Cleaning has never been my forte. I avoid it. I ignore the need until things are so awful that I have to clean just to find my stuff. I may be changing my mind.
This past week, I participated in a Get Back to Creating challenge led by Jen Louden. Each of us picked a project to focus on for the week. Before we began, I thought I would work on my revisions or perhaps on a short story I have hanging around. Day One came along, and I found myself writing that I was going to work on organizing my studio. That wasn’t even what I meant to say! But I guess it was. The clutter and boxes still unpacked after two years and general chaos have been bringing me down more and more.
I wanted to back out after the first day, change my mind, quit the challenge. But Jen said to work on the same project. And it was for such a short amount of time! I was only doing one little section of the space each day. So I did it again. And again. And at the end of Day Five, Friday, there was a noticeable clear space. And yesterday and today I found myself doing a little bit more. And today, there’s even more noticeable clear space.
So what does this have to do with creativity and writing? Everything. By Thursday I was flooded with new ideas for my novel. On Friday, sitting in a 7th grade band class, I dreamed up an entire embroidery series in my head, and it was vivid and complete enough that I was able to write it down after class, and I’ve started working on the design. Today while I was emptying a box, an entire scene that really belongs in my novel popped into my head.
Does this mean clean space is required for creating? No. My space is far from clean. But it is getting cleaner and more organized.

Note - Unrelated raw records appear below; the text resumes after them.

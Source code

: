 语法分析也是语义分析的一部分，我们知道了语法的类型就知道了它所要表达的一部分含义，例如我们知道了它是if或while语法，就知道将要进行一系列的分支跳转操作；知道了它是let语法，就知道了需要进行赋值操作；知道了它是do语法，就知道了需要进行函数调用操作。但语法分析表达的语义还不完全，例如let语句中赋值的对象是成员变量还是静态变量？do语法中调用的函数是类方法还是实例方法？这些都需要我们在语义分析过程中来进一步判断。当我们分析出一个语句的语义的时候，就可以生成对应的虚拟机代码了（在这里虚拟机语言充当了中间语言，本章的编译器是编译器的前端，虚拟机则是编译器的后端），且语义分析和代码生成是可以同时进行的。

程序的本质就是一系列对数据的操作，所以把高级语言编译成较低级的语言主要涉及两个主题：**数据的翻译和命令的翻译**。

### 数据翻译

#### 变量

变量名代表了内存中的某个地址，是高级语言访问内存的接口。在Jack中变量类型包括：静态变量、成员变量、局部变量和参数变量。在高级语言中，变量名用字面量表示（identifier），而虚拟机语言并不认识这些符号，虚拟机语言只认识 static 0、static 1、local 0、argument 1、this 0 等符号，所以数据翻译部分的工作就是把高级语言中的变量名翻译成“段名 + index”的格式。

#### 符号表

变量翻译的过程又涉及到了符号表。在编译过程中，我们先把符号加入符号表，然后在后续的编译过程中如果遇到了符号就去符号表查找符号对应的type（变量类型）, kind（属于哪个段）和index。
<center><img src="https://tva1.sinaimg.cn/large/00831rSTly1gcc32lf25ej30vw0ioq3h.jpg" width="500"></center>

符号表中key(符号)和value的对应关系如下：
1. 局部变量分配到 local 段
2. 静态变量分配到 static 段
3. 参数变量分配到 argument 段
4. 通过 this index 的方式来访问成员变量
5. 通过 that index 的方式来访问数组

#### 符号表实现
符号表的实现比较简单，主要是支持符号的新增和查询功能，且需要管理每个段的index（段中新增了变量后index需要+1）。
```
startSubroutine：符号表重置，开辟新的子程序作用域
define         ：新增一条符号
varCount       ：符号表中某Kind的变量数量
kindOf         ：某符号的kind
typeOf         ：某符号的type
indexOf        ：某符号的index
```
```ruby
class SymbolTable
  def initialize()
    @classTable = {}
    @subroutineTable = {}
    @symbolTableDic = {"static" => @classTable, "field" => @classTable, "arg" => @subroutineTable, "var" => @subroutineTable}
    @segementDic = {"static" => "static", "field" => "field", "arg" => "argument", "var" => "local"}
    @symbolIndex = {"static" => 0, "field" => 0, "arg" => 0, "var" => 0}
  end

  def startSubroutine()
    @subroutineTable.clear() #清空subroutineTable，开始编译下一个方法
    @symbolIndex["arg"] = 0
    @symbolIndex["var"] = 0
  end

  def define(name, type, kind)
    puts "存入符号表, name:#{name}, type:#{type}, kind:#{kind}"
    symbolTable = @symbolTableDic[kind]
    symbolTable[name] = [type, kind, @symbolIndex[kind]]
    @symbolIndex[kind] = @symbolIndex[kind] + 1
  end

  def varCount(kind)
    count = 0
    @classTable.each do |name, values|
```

I think having spaces you’re comfortable in while working are important. But I think doing something physical also stirs the mind, especially in this instance where I was surrounded by my creative toys and supplies and touching them and moving them around. I also think that taking the next small step you can see and doing your best not to try to see what might come later lets things unfold and open up whereas trying to force yourself to figure out what’s going to happen further out closes things off. It’s too much pressure. The slow, small steps? No pressure.
I still don’t like cleaning. I haven’t changed my mind about that. But I’ve changed my mind about wanting to do it. I hope I can keep this going and move through my house and my novel creating things just how I want them. But for right now, at least I have one completely clean shelf waiting to be exactly what I want it to be.